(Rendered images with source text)
-=-=-=-=-

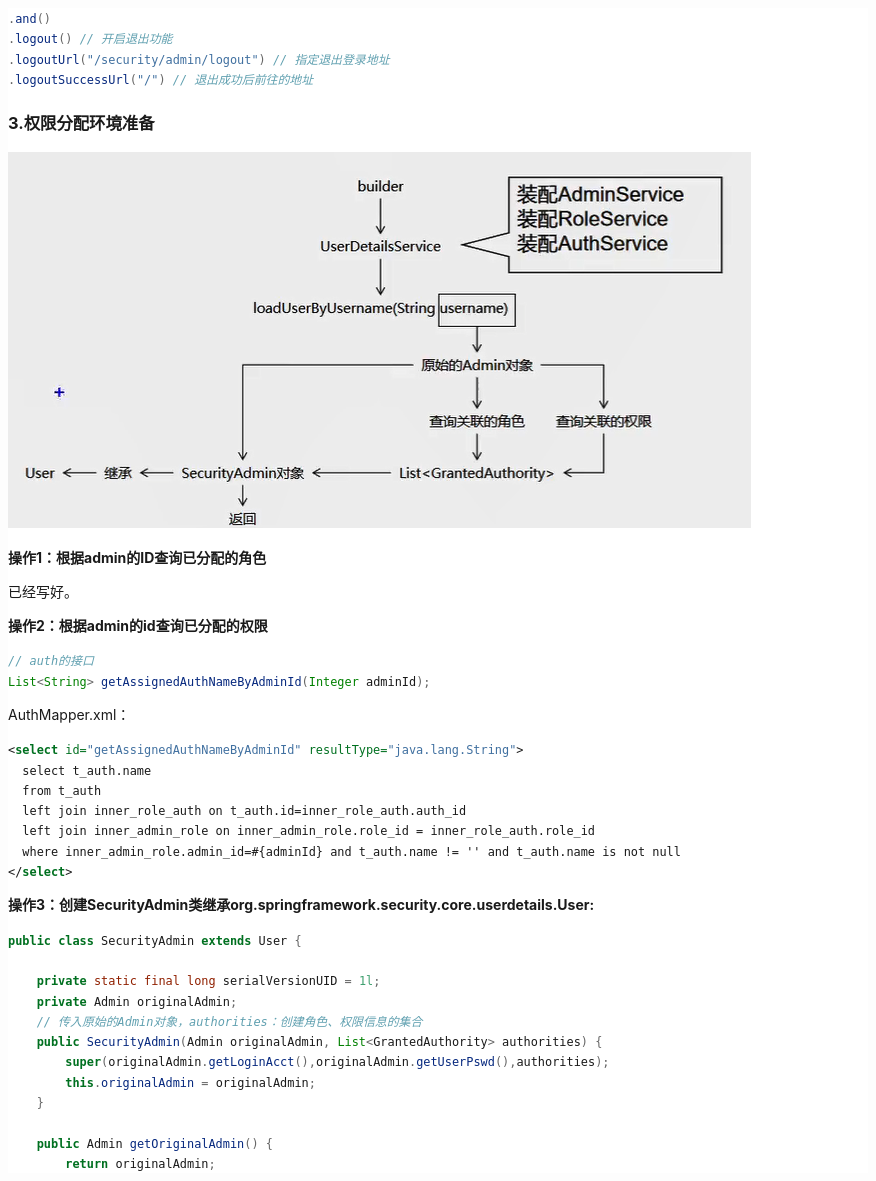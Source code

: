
 ```java
.and()
.logout() // 开启退出功能
.logoutUrl("/security/admin/logout") // 指定退出登录地址
.logoutSuccessUrl("/") // 退出成功后前往的地址
```

### 3.权限分配环境准备

![](img/securityimpl.png)

**操作1：根据admin的ID查询已分配的角色**

已经写好。

**操作2：根据admin的id查询已分配的权限**

```java
// auth的接口
List<String> getAssignedAuthNameByAdminId(Integer adminId);
```

AuthMapper.xml：

```xml
<select id="getAssignedAuthNameByAdminId" resultType="java.lang.String">
  select t_auth.name
  from t_auth
  left join inner_role_auth on t_auth.id=inner_role_auth.auth_id
  left join inner_admin_role on inner_admin_role.role_id = inner_role_auth.role_id
  where inner_admin_role.admin_id=#{adminId} and t_auth.name != '' and t_auth.name is not null
</select>
```

**操作3：创建SecurityAdmin类继承org.springframework.security.core.userdetails.User:**

```java
public class SecurityAdmin extends User {

    private static final long serialVersionUID = 1l;
    private Admin originalAdmin;
    // 传入原始的Admin对象，authorities：创建角色、权限信息的集合
    public SecurityAdmin(Admin originalAdmin, List<GrantedAuthority> authorities) {
        super(originalAdmin.getLoginAcct(),originalAdmin.getUserPswd(),authorities);
        this.originalAdmin = originalAdmin;
    }

    public Admin getOriginalAdmin() {
        return originalAdmin;
```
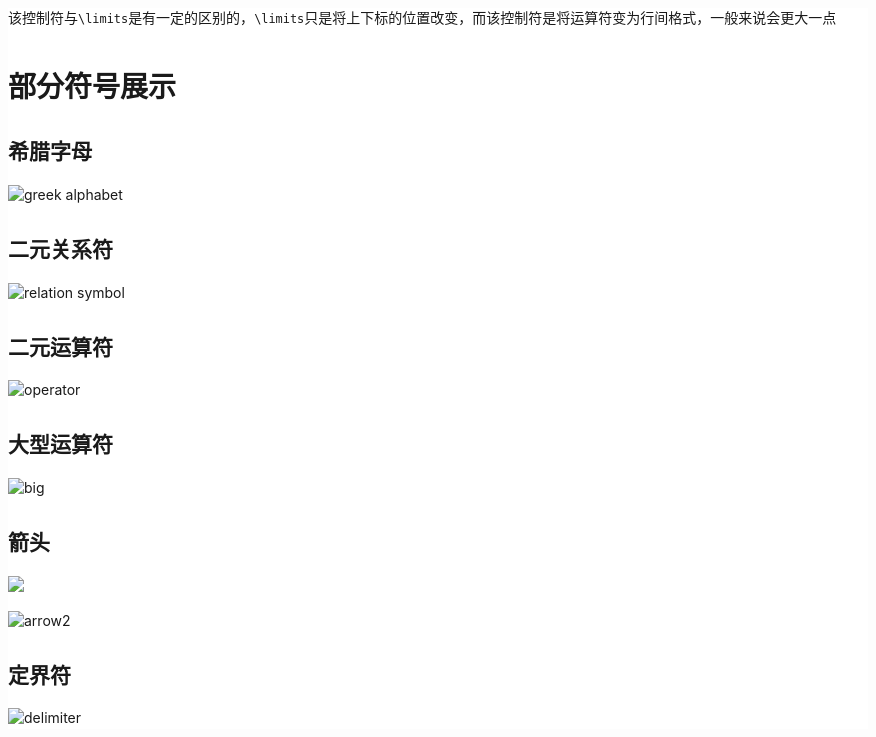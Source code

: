 该控制符与`\limits`是有一定的区别的，`\limits`只是将上下标的位置改变，而该控制符是将运算符变为行间格式，一般来说会更大一点

# 部分符号展示

## 希腊字母

![greek alphabet](../resource/picture/greek.png)

## 二元关系符

![relation symbol](../resource/picture/relation.png)

## 二元运算符

![operator](../resource/picture/operator.png)

## 大型运算符

![big](../resource/picture/big.png)

## 箭头

![](../resource/picture/arrow.png)

![arrow2](../resource/picture/arrow2.png)

## 定界符

![delimiter](../resource/picture/delimiter.png)

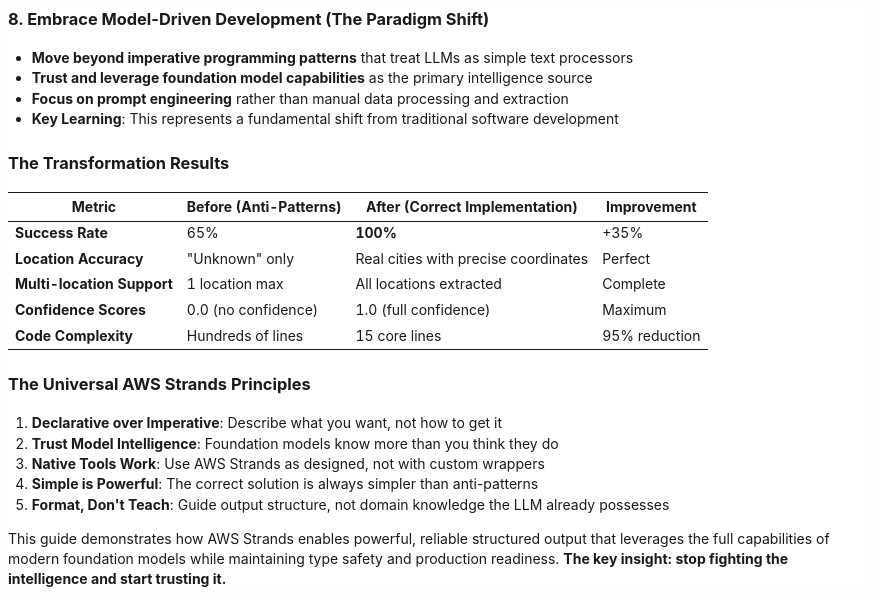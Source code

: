 ### 8. **Embrace Model-Driven Development (The Paradigm Shift)**
- **Move beyond imperative programming patterns** that treat LLMs as simple text processors
- **Trust and leverage foundation model capabilities** as the primary intelligence source
- **Focus on prompt engineering** rather than manual data processing and extraction
- **Key Learning**: This represents a fundamental shift from traditional software development

### The Transformation Results

| Metric | Before (Anti-Patterns) | After (Correct Implementation) | Improvement |
|--------|----------------------|--------------------------------|-------------|
| **Success Rate** | 65% | **100%** | +35% |
| **Location Accuracy** | "Unknown" only | Real cities with precise coordinates | Perfect |
| **Multi-location Support** | 1 location max | All locations extracted | Complete |
| **Confidence Scores** | 0.0 (no confidence) | 1.0 (full confidence) | Maximum |
| **Code Complexity** | Hundreds of lines | 15 core lines | 95% reduction |

### The Universal AWS Strands Principles

1. **Declarative over Imperative**: Describe what you want, not how to get it
2. **Trust Model Intelligence**: Foundation models know more than you think they do
3. **Native Tools Work**: Use AWS Strands as designed, not with custom wrappers
4. **Simple is Powerful**: The correct solution is always simpler than anti-patterns
5. **Format, Don't Teach**: Guide output structure, not domain knowledge the LLM already possesses

This guide demonstrates how AWS Strands enables powerful, reliable structured output that leverages the full capabilities of modern foundation models while maintaining type safety and production readiness. **The key insight: stop fighting the intelligence and start trusting it.**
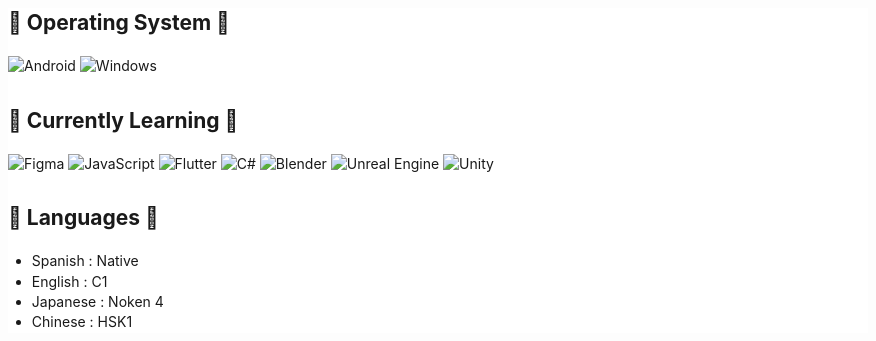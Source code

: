 ## 🌸 Operating System 🌸  
![Android](https://img.shields.io/badge/Android-3DDC84?style=for-the-badge&logo=android&logoColor=white)
![Windows](https://img.shields.io/badge/Windows-0078D6?style=for-the-badge&logo=windows&logoColor=white)
&nbsp;  

## 🌸 Currently Learning 🌸  
![Figma](https://img.shields.io/badge/Figma-%23F24E1E.svg?style=for-the-badge&logo=figma&logoColor=white) 
![JavaScript](https://img.shields.io/badge/JavaScript-%23323330.svg?style=for-the-badge&logo=javascript&logoColor=%23F7DF1E) 
![Flutter](https://img.shields.io/badge/Flutter-%2302569B.svg?style=for-the-badge&logo=flutter&logoColor=white) 
![C#](https://img.shields.io/badge/C%23-%23239120.svg?style=for-the-badge&logo=csharp&logoColor=white) 
![Blender](https://img.shields.io/badge/Blender-%23F5792A.svg?style=for-the-badge&logo=blender&logoColor=white&width=120&height=30)
![Unreal Engine](https://img.shields.io/badge/Unreal%20Engine-%23313131.svg?style=for-the-badge&logo=unrealengine&logoColor=white) 
![Unity](https://img.shields.io/badge/Unity-%23000000.svg?style=for-the-badge&logo=unity&logoColor=white)




## 🌸 Languages 🌸  
- Spanish : Native
- English : C1
- Japanese : Noken 4
- Chinese : HSK1
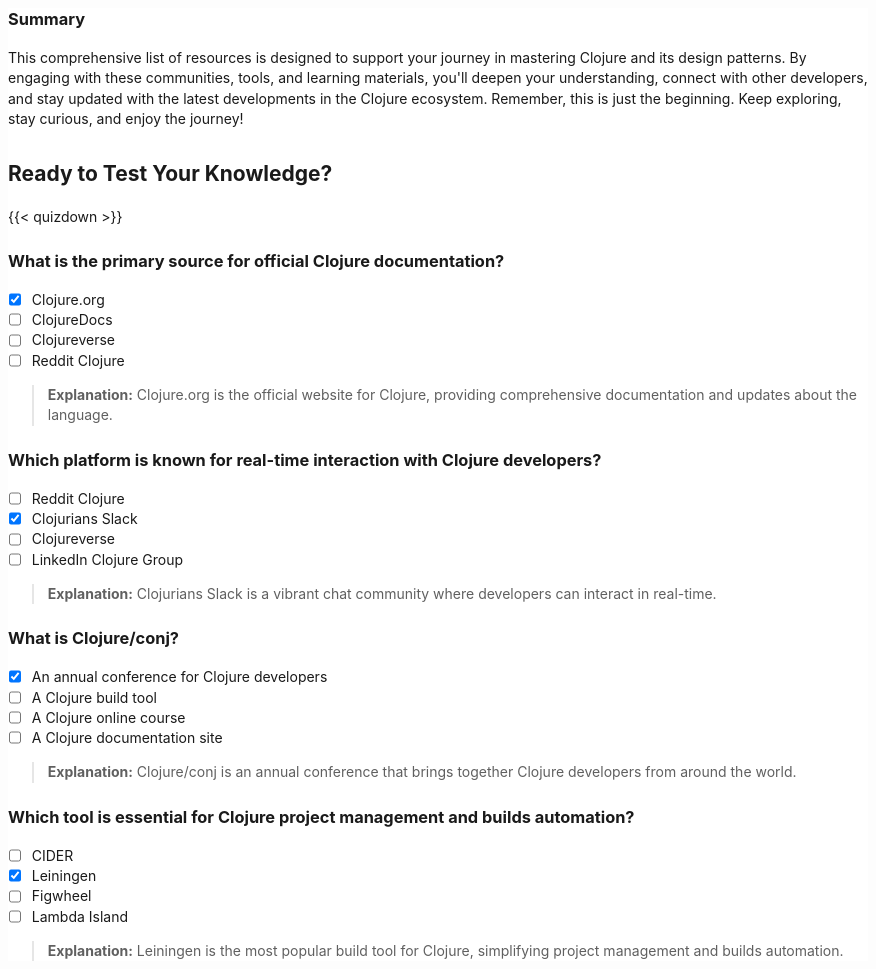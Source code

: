 ### **Summary**

This comprehensive list of resources is designed to support your journey in mastering Clojure and its design patterns. By engaging with these communities, tools, and learning materials, you'll deepen your understanding, connect with other developers, and stay updated with the latest developments in the Clojure ecosystem. Remember, this is just the beginning. Keep exploring, stay curious, and enjoy the journey!

## **Ready to Test Your Knowledge?**

{{< quizdown >}}

### What is the primary source for official Clojure documentation?

- [x] Clojure.org
- [ ] ClojureDocs
- [ ] Clojureverse
- [ ] Reddit Clojure

> **Explanation:** Clojure.org is the official website for Clojure, providing comprehensive documentation and updates about the language.

### Which platform is known for real-time interaction with Clojure developers?

- [ ] Reddit Clojure
- [x] Clojurians Slack
- [ ] Clojureverse
- [ ] LinkedIn Clojure Group

> **Explanation:** Clojurians Slack is a vibrant chat community where developers can interact in real-time.

### What is Clojure/conj?

- [x] An annual conference for Clojure developers
- [ ] A Clojure build tool
- [ ] A Clojure online course
- [ ] A Clojure documentation site

> **Explanation:** Clojure/conj is an annual conference that brings together Clojure developers from around the world.

### Which tool is essential for Clojure project management and builds automation?

- [ ] CIDER
- [x] Leiningen
- [ ] Figwheel
- [ ] Lambda Island

> **Explanation:** Leiningen is the most popular build tool for Clojure, simplifying project management and builds automation.

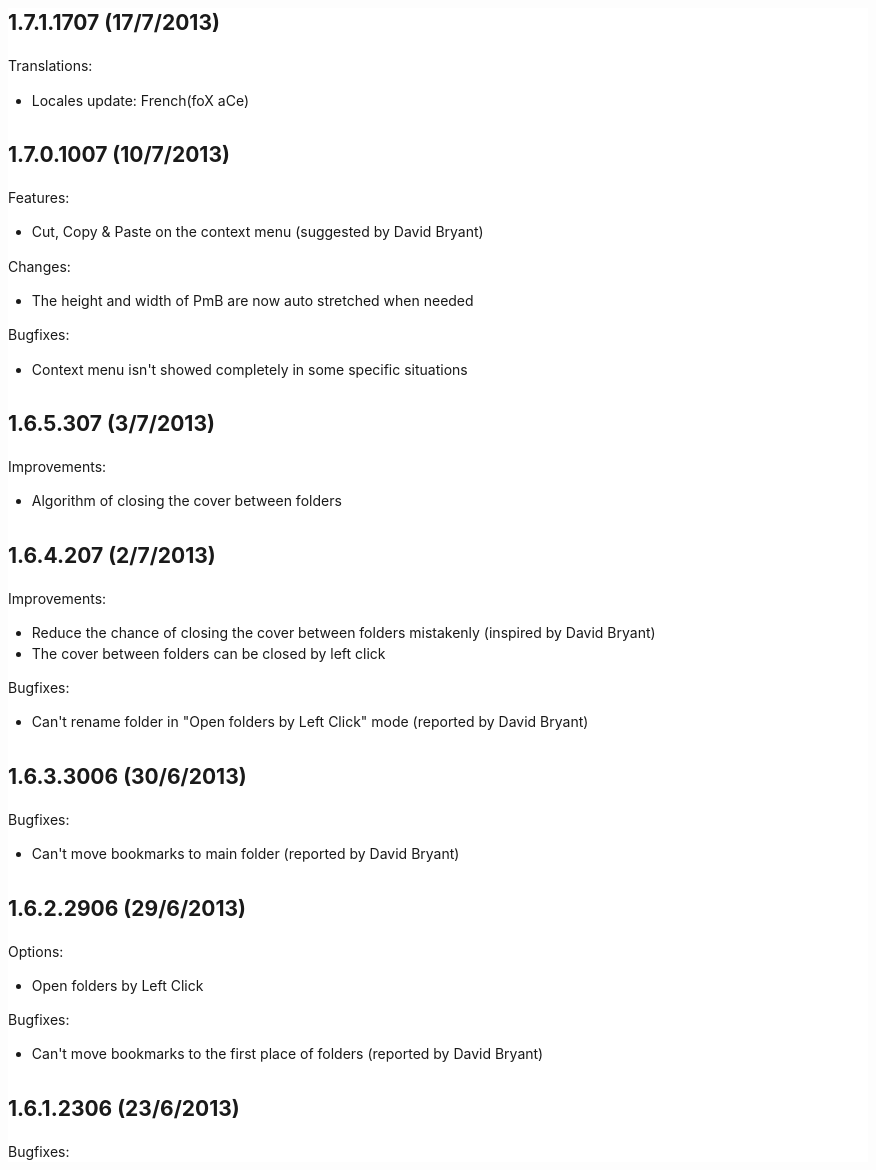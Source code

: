 ## 1.7.1.1707 (17/7/2013)

Translations:

- Locales update: French(foX aCe)

## 1.7.0.1007 (10/7/2013)

Features:

- Cut, Copy & Paste on the context menu (suggested by David Bryant)

Changes:

- The height and width of PmB are now auto stretched when needed

Bugfixes:

- Context menu isn't showed completely in some specific situations

## 1.6.5.307 (3/7/2013)

Improvements:

- Algorithm of closing the cover between folders

## 1.6.4.207 (2/7/2013)

Improvements:

- Reduce the chance of closing the cover between folders mistakenly (inspired by David Bryant)
- The cover between folders can be closed by left click

Bugfixes:

- Can't rename folder in "Open folders by Left Click" mode (reported by David Bryant)

## 1.6.3.3006 (30/6/2013)

Bugfixes:

- Can't move bookmarks to main folder (reported by David Bryant)

## 1.6.2.2906 (29/6/2013)

Options:

- Open folders by Left Click

Bugfixes:

- Can't move bookmarks to the first place of folders (reported by David Bryant)

## 1.6.1.2306 (23/6/2013)

Bugfixes:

-=-=-=-=-

The problem:
Count every line of the records that holds the string "documentation". Write only the total.

Result of the exercise:
3